**Assignment:**
Copy every line that holds the string "limit" from the data below.

**Source texts of formatted documents:**
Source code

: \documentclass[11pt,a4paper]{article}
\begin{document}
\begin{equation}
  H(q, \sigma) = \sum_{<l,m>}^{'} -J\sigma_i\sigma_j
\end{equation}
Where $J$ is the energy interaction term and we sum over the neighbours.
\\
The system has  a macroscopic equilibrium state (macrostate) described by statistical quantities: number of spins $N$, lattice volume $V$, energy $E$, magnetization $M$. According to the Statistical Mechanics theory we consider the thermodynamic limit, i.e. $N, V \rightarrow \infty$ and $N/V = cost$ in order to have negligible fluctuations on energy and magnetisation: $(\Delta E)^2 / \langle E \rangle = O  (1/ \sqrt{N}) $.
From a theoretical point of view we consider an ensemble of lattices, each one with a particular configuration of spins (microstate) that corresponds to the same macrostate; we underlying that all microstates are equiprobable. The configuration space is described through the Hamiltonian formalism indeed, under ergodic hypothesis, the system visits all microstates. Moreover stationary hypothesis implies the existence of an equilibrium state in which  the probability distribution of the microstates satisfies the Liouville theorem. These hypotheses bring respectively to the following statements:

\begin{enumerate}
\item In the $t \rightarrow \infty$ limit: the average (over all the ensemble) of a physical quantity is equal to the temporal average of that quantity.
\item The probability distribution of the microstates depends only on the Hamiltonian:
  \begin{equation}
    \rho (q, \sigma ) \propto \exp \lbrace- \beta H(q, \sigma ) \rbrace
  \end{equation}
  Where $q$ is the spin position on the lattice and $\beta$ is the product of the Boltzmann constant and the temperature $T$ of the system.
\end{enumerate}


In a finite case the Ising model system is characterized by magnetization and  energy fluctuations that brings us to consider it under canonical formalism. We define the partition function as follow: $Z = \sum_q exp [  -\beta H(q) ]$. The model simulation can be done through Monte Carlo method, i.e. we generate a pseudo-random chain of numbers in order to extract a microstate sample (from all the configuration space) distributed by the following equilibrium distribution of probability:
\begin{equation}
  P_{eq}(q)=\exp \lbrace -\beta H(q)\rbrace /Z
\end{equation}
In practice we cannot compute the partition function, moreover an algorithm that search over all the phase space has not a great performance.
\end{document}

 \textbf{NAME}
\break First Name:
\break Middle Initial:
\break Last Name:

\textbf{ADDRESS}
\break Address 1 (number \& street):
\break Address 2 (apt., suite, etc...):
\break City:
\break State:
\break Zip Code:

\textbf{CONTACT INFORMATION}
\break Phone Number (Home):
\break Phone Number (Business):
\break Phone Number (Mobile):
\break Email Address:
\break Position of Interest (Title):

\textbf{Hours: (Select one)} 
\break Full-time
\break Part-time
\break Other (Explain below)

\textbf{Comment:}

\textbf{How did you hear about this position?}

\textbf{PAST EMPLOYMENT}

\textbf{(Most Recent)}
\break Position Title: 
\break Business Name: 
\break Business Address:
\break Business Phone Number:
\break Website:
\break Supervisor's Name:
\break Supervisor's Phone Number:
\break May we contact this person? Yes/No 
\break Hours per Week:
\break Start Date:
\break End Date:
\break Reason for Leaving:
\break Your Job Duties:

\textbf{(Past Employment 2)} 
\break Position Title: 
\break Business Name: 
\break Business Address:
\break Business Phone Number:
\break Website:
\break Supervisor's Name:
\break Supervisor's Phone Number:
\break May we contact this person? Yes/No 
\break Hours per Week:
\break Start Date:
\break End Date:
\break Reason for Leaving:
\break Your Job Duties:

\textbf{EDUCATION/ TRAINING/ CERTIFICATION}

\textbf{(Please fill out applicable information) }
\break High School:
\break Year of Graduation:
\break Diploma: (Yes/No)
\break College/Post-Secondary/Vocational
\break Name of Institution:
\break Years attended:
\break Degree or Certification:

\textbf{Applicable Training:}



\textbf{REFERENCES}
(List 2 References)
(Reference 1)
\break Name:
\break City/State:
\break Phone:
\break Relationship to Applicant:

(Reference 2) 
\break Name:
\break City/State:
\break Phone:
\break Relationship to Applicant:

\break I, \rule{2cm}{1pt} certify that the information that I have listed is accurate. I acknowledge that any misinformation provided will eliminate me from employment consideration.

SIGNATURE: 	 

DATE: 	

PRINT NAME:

**Expected answer:**
The system has  a macroscopic equilibrium state (macrostate) described by statistical quantities: number of spins $N$, lattice volume $V$, energy $E$, magnetization $M$. According to the Statistical Mechanics theory we consider the thermodynamic limit, i.e. $N, V \rightarrow \infty$ and $N/V = cost$ in order to have negligible fluctuations on energy and magnetisation: $(\Delta E)^2 / \langle E \rangle = O  (1/ \sqrt{N}) $.
\item In the $t \rightarrow \infty$ limit: the average (over all the ensemble) of a physical quantity is equal to the temporal average of that quantity.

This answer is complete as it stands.